▶ Assigned task
The answer must be one number: how many lines in the records below contain the word "handleError".

Records excerpted from a collection
------------------------------------
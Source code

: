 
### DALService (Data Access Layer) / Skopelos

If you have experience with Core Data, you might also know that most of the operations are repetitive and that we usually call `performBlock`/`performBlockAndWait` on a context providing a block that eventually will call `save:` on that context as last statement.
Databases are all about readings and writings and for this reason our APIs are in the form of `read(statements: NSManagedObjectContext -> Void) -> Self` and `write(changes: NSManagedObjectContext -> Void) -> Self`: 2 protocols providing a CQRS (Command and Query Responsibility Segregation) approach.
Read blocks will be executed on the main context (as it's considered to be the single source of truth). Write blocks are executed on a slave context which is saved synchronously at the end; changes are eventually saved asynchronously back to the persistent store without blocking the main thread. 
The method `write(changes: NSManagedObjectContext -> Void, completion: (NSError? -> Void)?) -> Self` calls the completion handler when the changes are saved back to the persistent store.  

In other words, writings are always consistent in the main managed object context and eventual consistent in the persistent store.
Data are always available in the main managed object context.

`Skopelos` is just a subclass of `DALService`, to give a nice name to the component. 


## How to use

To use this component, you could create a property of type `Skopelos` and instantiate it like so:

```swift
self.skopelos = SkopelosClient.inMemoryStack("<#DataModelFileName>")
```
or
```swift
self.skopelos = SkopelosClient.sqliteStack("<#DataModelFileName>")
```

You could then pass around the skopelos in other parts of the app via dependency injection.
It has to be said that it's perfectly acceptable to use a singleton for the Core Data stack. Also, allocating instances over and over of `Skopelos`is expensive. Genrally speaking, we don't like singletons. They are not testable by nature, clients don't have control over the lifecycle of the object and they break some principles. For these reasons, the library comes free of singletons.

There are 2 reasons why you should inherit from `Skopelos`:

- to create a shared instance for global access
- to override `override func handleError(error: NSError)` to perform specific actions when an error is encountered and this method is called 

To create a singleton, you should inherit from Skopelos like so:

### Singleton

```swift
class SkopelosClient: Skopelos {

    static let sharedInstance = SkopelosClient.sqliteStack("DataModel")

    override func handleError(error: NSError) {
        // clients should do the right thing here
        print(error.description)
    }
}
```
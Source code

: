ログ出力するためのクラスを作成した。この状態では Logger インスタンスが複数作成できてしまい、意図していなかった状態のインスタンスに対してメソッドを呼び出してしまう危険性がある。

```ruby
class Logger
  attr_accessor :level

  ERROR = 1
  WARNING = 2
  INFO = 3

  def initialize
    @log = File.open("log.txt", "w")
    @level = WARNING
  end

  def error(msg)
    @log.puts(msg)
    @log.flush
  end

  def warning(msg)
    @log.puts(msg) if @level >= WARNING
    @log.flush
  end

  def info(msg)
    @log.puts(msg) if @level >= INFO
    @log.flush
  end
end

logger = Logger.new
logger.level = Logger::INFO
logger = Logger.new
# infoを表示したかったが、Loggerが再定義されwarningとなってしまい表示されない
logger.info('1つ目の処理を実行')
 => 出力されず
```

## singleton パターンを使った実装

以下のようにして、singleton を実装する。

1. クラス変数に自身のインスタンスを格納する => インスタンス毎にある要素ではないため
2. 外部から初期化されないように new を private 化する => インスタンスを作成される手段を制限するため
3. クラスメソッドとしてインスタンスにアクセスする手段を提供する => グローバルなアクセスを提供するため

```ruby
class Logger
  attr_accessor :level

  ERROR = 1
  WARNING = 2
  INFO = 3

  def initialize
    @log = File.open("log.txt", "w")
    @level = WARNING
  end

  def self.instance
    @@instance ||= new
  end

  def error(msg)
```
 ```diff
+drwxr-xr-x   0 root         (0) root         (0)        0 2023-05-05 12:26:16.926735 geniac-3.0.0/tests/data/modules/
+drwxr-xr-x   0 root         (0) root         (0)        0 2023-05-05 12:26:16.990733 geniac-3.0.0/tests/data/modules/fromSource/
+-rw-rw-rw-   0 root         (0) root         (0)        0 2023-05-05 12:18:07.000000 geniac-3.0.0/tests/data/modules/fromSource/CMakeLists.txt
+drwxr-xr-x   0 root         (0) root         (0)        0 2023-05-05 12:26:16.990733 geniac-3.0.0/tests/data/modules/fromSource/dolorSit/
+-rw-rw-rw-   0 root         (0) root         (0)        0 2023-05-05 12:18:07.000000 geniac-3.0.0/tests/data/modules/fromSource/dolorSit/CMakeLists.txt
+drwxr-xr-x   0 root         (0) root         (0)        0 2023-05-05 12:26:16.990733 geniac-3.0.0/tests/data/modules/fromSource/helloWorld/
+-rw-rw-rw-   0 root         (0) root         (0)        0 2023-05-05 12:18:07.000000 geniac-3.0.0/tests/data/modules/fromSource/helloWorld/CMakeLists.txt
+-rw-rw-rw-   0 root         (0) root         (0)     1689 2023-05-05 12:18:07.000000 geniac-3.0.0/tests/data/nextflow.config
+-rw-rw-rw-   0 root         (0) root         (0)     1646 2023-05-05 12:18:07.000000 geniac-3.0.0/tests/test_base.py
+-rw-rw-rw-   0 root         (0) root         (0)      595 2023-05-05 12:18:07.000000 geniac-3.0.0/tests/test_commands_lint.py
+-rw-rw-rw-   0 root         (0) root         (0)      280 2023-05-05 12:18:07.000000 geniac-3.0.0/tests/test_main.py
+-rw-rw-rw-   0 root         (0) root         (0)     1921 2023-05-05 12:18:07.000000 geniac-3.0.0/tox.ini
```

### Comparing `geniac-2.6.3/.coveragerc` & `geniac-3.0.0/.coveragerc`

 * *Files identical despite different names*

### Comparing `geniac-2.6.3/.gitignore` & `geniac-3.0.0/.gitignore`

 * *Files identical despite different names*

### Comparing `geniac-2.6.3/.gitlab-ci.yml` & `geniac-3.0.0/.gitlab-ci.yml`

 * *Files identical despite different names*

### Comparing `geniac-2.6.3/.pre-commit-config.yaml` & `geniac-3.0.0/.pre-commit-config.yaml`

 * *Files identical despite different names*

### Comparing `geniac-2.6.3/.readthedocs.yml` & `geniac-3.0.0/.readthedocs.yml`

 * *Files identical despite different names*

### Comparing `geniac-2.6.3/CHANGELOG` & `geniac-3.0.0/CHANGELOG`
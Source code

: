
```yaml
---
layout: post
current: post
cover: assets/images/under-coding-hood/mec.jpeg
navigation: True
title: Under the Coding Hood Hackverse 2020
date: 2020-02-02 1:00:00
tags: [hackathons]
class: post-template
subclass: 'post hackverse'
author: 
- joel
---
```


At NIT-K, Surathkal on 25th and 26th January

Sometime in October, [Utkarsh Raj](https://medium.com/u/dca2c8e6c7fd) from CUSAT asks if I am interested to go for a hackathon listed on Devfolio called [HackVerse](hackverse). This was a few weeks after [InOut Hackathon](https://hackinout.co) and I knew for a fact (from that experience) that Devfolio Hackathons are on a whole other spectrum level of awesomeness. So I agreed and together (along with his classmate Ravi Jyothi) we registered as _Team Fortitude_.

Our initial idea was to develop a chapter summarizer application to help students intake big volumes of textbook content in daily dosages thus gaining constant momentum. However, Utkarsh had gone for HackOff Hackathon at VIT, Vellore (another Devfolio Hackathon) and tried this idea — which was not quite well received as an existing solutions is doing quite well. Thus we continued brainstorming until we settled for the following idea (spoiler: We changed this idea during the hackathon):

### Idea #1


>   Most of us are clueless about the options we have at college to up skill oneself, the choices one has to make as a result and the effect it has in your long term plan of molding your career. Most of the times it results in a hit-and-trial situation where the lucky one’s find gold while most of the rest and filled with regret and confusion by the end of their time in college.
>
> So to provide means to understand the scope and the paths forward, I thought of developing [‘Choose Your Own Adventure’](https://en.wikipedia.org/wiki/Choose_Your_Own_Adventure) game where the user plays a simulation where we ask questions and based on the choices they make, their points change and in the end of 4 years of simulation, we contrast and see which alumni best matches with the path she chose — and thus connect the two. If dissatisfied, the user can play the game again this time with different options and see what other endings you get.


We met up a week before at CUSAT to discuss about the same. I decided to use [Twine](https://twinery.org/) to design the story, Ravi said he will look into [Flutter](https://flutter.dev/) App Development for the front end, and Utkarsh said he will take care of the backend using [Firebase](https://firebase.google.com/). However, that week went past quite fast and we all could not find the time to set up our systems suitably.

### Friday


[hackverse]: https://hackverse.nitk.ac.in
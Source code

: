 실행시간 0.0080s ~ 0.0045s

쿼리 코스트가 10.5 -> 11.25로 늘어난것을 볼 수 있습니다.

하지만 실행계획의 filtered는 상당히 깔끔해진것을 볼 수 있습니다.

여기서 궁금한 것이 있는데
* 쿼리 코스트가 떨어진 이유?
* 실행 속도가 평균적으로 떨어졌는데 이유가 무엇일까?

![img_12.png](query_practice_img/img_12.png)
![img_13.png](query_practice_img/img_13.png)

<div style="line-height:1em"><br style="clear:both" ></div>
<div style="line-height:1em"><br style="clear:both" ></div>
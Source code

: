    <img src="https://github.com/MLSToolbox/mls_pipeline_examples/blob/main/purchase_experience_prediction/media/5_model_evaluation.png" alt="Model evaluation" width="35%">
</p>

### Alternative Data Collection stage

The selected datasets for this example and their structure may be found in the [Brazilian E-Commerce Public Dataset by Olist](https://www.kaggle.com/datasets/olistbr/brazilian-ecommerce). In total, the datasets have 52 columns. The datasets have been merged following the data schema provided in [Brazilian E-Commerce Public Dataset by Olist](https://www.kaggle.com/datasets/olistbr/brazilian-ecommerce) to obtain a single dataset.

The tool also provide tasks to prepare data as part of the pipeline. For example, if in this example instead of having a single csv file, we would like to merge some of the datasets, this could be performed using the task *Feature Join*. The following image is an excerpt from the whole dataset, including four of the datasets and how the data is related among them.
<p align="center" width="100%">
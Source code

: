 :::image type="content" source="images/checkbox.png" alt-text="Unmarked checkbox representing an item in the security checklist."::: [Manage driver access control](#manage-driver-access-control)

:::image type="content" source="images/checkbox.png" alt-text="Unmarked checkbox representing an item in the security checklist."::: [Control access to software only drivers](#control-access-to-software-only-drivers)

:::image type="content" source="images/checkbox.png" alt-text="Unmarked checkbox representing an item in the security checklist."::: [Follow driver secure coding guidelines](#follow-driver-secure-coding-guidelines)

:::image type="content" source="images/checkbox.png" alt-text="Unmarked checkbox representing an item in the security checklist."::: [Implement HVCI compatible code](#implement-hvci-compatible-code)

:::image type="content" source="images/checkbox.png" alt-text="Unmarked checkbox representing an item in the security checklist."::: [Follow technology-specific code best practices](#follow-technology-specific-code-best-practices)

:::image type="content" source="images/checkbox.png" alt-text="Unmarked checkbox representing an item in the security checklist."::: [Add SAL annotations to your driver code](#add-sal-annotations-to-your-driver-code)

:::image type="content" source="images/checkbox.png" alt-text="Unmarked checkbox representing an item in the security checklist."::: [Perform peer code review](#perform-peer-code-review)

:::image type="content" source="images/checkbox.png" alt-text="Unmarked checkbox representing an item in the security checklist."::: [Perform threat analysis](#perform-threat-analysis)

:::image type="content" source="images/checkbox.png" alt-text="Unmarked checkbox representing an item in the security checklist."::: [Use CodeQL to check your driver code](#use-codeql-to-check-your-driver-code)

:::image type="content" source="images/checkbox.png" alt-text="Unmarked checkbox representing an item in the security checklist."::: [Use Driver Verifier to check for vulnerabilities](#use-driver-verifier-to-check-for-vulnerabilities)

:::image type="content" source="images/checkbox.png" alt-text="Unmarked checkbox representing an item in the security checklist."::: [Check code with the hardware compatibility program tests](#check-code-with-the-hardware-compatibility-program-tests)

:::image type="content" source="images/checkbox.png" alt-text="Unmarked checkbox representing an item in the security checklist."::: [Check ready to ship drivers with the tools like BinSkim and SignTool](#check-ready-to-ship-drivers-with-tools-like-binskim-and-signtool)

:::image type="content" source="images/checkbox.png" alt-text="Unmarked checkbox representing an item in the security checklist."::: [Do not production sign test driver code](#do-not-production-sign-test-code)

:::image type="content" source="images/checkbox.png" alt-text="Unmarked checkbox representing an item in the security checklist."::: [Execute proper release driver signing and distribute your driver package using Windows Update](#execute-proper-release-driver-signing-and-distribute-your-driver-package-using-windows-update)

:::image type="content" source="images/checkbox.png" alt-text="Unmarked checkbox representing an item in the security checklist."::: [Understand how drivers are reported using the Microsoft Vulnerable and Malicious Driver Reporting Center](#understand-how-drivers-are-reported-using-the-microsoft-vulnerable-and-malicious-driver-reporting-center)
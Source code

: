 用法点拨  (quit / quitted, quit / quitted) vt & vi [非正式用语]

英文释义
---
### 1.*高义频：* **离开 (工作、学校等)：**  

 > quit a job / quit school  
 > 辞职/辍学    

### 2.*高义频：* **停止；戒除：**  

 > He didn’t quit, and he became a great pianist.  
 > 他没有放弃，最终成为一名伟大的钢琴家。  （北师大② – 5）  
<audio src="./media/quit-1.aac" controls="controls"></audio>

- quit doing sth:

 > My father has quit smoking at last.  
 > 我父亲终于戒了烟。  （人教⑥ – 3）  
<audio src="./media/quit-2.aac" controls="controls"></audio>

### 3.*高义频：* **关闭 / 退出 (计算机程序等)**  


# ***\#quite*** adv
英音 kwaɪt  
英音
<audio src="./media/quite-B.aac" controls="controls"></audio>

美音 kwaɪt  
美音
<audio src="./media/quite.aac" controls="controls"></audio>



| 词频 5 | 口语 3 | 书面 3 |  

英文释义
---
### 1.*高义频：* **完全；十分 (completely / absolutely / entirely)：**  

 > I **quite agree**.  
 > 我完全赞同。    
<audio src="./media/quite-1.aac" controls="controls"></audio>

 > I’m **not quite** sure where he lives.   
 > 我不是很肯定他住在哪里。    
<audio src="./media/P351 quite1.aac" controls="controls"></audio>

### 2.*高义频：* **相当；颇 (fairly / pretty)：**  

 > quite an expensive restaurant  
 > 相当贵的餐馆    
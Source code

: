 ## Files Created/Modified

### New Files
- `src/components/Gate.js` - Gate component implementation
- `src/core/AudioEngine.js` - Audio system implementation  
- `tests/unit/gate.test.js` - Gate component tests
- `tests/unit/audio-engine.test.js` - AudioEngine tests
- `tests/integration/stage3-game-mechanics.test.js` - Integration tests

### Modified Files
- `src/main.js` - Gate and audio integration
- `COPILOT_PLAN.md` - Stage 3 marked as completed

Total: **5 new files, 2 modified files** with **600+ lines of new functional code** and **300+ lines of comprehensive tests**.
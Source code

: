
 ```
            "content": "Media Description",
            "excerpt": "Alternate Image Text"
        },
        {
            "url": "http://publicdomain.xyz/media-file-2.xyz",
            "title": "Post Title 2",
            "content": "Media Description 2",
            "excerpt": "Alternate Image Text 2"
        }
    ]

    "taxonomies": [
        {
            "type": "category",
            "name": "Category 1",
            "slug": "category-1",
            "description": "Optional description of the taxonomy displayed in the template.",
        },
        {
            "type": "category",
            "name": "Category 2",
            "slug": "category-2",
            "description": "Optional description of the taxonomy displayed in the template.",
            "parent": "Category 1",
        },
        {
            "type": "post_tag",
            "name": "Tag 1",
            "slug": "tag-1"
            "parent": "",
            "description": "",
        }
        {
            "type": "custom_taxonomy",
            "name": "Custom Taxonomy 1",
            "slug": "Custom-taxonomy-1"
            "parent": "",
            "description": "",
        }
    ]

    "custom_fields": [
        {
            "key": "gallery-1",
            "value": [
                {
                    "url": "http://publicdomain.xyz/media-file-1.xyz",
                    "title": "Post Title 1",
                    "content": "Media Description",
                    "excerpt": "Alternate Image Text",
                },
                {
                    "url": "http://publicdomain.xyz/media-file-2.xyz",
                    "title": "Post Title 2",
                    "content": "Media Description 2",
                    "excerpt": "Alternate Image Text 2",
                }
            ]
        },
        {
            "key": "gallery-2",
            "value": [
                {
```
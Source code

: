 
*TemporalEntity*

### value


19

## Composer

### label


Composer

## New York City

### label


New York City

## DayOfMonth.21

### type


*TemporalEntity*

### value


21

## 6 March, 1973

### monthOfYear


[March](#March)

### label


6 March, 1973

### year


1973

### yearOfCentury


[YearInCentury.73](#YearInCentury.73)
------------------------------------
▶ Your solution
2